With supervised injection sites easier to get approved, will Ottawa get one?
On Monday, the Liberal government tabled legislation that will remove many of the barriers to building safe injection sites that the previous Conservative government had established.
The current rules require a safe injection site to satisfy 26 criteria before getting federal approval, including a letter signing off on the proposal from the city and from the police chief.
But the new Liberal legislation will have just five criteria for approval, such as demonstrating the need for such a site, showing that community consultation was done, and assessing the effect it may have on crime in the area.
So, does this mean Ottawa will get one?
Previously, Ottawa’s mayor and police force have been steadfastly opposed to a safe injection site, while community health organizations have advocated for them.

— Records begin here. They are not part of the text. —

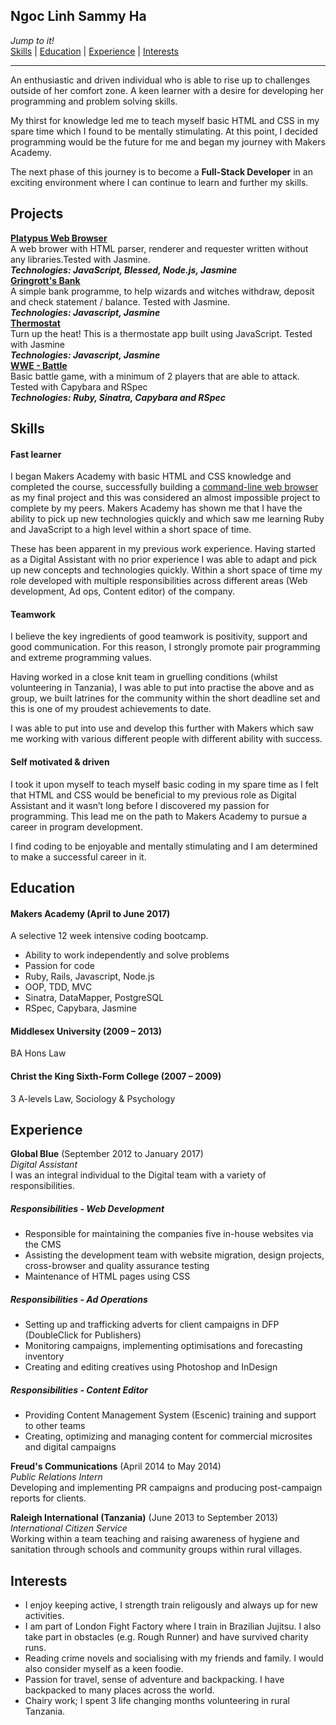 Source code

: ## Ngoc Linh Sammy Ha

_Jump to it!_<br>
[Skills](#skills)  |  [Education](#education)  |  [Experience](#experience)  |  [Interests](#interests) <br>

---
An enthusiastic and driven individual who is able to rise up to challenges outside of her comfort zone. A keen learner with a desire for developing her programming and problem solving skills.

My thirst for knowledge led me to teach myself basic HTML and CSS in my spare time which I found to be mentally stimulating. At this point, I decided programming would be the future for me and began my journey with Makers Academy.

The next phase of this journey is to become a **Full-Stack Developer** in an exciting environment where I can continue to learn and further my skills.

## Projects

<strong> [Platypus Web Browser](https://github.com/ffasolin/web-browser) </strong><br>
A web brower with HTML parser, renderer and requester written without any libraries.Tested with Jasmine.<br>
<strong>*Technologies: JavaScript, Blessed, Node.js, Jasmine* </strong><br>
<strong> [Gringrott's Bank](https://github.com/Linh91/gringrotts-bank/blob/master/README.md) </strong><br>
A simple bank programme, to help wizards and witches withdraw, deposit and check statement / balance. Tested with Jasmine.<br>
<strong>*Technologies: Javascript, Jasmine* </strong><br>
<strong> [Thermostat](https://github.com/Linh91/thermostat_js) </strong><br>
Turn up the heat! This is a thermostate app built using JavaScript. Tested with Jasmine<br>
<strong>*Technologies: Javascript, Jasmine* </strong><br>
<strong> [WWE - Battle](https://github.com/Linh91/battle)</strong> <br>
Basic battle game, with a minimum of 2 players that are able to attack. Tested with Capybara and RSpec<br>
<strong>*Technologies: Ruby, Sinatra, Capybara and RSpec* </strong><br>

## Skills
#### Fast learner

I began Makers Academy with basic HTML and CSS knowledge and completed the course, successfully building a [command-line web browser](https://github.com/ffasolin/web-browser) as my final project and this was considered an almost impossible project to complete by my peers. Makers Academy has shown me that I have the ability to pick up new technologies quickly and which saw me learning Ruby and JavaScript to a high level within a short space of time.

These has been apparent in my previous work experience. Having started as a Digital Assistant with no prior experience I was able to adapt and pick up new concepts and technologies quickly. Within a short space of time my role developed with multiple responsibilities across different areas (Web development, Ad ops, Content editor) of the company.

#### Teamwork

I believe the key ingredients of good teamwork is positivity, support and good communication. For this reason, I strongly promote pair programming and extreme programming values.
 
Having worked in a close knit team in gruelling conditions (whilst volunteering in Tanzania), I was able to put into practise the above and as group, we built latrines for the community within the short deadline set and this is one of my proudest achievements to date.
 
I was able to put into use and develop this further with Makers which saw me working with various different people with different ability with success.

#### Self motivated & driven

I took it upon myself to teach myself basic coding in my spare time as I felt that HTML and CSS would be beneficial to my previous role as Digital Assistant and it wasn’t long before I discovered my  passion for programming. This lead me on the path to Makers Academy to pursue a career in program development. 
 
I find coding to be enjoyable and mentally stimulating and I am determined to make a successful career in it.

## Education
#### Makers Academy (April to June 2017)
A selective 12 week intensive coding bootcamp.

- Ability to work independently and solve problems
- Passion for code
- Ruby, Rails, Javascript, Node.js
- OOP, TDD, MVC
- Sinatra, DataMapper, PostgreSQL
- RSpec, Capybara, Jasmine

#### Middlesex University (2009 – 2013)
BA Hons Law

#### Christ the King Sixth-Form College (2007 – 2009)
3 A-levels Law, Sociology & Psychology

## Experience
**Global Blue** (September 2012 to January 2017)    
*Digital Assistant*<br />
I was an integral individual to the Digital team with a variety of responsibilities.
##### Responsibilities - Web Development
-	Responsible for maintaining the companies five in-house websites via the CMS
-	Assisting the development team with website migration, design projects, cross-browser and quality assurance testing
-	Maintenance of HTML pages using CSS
##### Responsibilities - Ad Operations
-	Setting up and trafficking adverts for client campaigns in DFP (DoubleClick for Publishers)
-	Monitoring campaigns, implementing optimisations and forecasting inventory
-	Creating and editing creatives using Photoshop and InDesign
##### Responsibilities - Content Editor
-	Providing Content Management System (Escenic) training and support to other teams
-	Creating, optimizing and managing content for commercial microsites and digital campaigns

**Freud's Communications** (April 2014 to May 2014)    
*Public Relations Intern*<br />
Developing and implementing PR campaigns and producing post-campaign reports for clients.

**Raleigh International (Tanzania)** (June 2013 to September 2013)    
*International Citizen Service*<br />
Working within a team teaching and raising awareness of hygiene and sanitation through schools and community groups within rural villages.


## Interests
- I enjoy keeping active, I strength train religously and always up for new activities. 
- I am part of London Fight Factory where I train in Brazilian Jujitsu. I also take part in obstacles (e.g. Rough Runner) and have survived charity runs.
- Reading crime novels and socialising with my friends and family. I would also consider myself as a keen foodie.
- Passion for travel, sense of adventure and backpacking. I have backpacked to many places across the world. 
- Chairy work; I spent 3 life changing months volunteering in rural Tanzania.
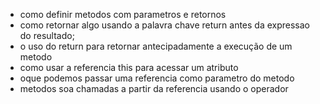 
- como definir metodos com parametros e retornos
- como retornar algo usando a palavra chave return antes da expressao do resultado;
- o uso do return para retornar antecipadamente a execução de um metodo
- como usar a referencia this para acessar um atributo
- oque podemos passar uma referencia como parametro do metodo
- metodos soa chamadas a partir da referencia usando o operador
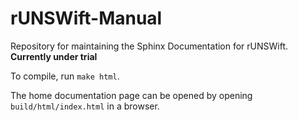 # rUNSWift-Manual

Repository for maintaining the Sphinx Documentation for rUNSWift.
**Currently under trial**

To compile, run `make html`. 

The home documentation page can be opened by opening `build/html/index.html` in a browser.

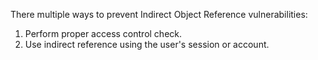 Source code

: There multiple ways to prevent Indirect Object Reference
vulnerabilities:

1. Perform proper access control check.
2. Use indirect reference using the user\'s session or account.
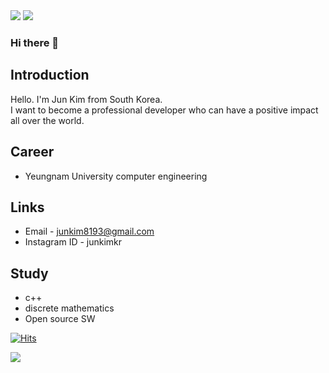 <img src="https://capsule-render.vercel.app/api?type=waving&color=6528F7&height=150&section=header" />
<img src="https://capsule-render.vercel.app/api?type=venom&color=A076F9&height=300&section=header&text=Welcome%20to%20Jun's%20office.&fontSize=60" />

### Hi there 👋

## Introduction
Hello. 
I'm Jun Kim from South Korea.</br>
I want to become a professional developer who can have a positive impact all over the world.

## Career
- Yeungnam University computer engineering

## Links
- Email - junkim8193@gmail.com
- Instagram ID - junkimkr
  
## Study
- c++
- discrete mathematics
- Open source SW

[![Hits](https://hits.seeyoufarm.com/api/count/incr/badge.svg?url=https%3A%2F%2Fgithub.com%2FJunKimKR&count_bg=%236528F7&title_bg=%23A076F9&icon=awesomelists.svg&icon_color=%23D7BBF5&title=hits&edge_flat=false)](https://hits.seeyoufarm.com)




<img src="https://capsule-render.vercel.app/api?type=waving&color=D7BBF5&height=150&section=footer" />
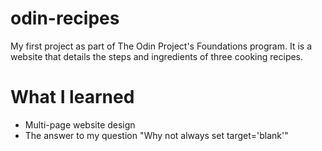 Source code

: # odin-recipes

My first project as part of The Odin Project's Foundations program. It is a website that details the steps and ingredients of three cooking recipes.

# What I learned

* Multi-page website design
* The answer to my question "Why not always set target='blank'" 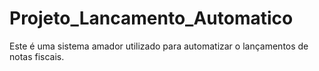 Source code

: # Projeto_Lancamento_Automatico
Este é uma sistema amador utilizado para automatizar o lançamentos de notas fiscais.
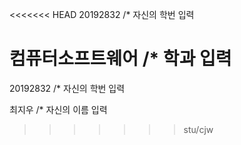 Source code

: <<<<<<< HEAD
20192832 /* 자신의 학번 입력 

컴퓨터소프트웨어 /* 학과 입력
=======
20192832 /* 자신의 학번 입력

최지우 /* 자신의 이름 입력
>>>>>>> stu/cjw
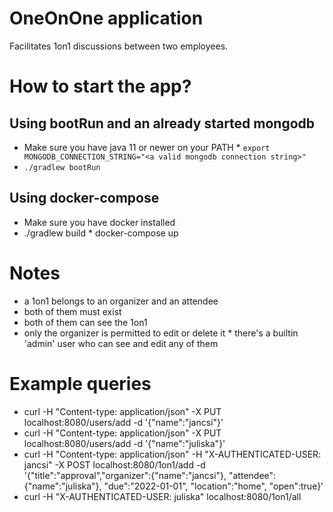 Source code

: # OneOnOne application

Facilitates 1on1 discussions between two employees.

# How to start the app?

## Using bootRun and an already started mongodb

* Make sure you have java 11 or newer on your PATH
* `export MONGODB_CONNECTION_STRING="<a valid mongodb connection string>"`
* `./gradlew bootRun`

## Using docker-compose

* Make sure you have docker installed
* ./gradlew build
* docker-compose up

# Notes

* a 1on1 belongs to an organizer and an attendee
* both of them must exist
* both of them can see the 1on1
* only the organizer is permitted to edit or delete it
* there's a builtin 'admin' user who can see and edit any of them

# Example queries

* curl -H "Content-type: application/json" -X PUT localhost:8080/users/add -d '{"name":"jancsi"}'
* curl -H "Content-type: application/json" -X PUT localhost:8080/users/add -d '{"name":"juliska"}'
* curl -H "Content-type: application/json" -H "X-AUTHENTICATED-USER: jancsi"  -X POST localhost:8080/1on1/add -d '{"title":"approval","organizer":{"name":"jancsi"}, "attendee":{"name":"juliska"}, "due":"2022-01-01", "location":"home", "open":true}'
* curl -H "X-AUTHENTICATED-USER: juliska" localhost:8080/1on1/all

But recently, Watson has softened his stance.
“I would rather focus our efforts on treatment programs, but I understand that harm reduction, just like prevention, are important parts of this equation,” he said in June.
“Regardless of my views, I respect the role of Ottawa Public Health and of our Medical Officer of Health, and I believe the Board of Health is the appropriate venue to hold an important medical debate into this complex and city-wide issue.”
Police Chief Charles Bordeleau, meanwhile, has argued the sites can lead to increased drug trafficking and more crime. He said in April that he would need the ability “to identify any potential crime and disorder issues related to its operation.”
Where would the safe injection site be?
At least four community health centres have expressed interest in building one: Sandy Hill, Somerset West, Centretown and Carlington.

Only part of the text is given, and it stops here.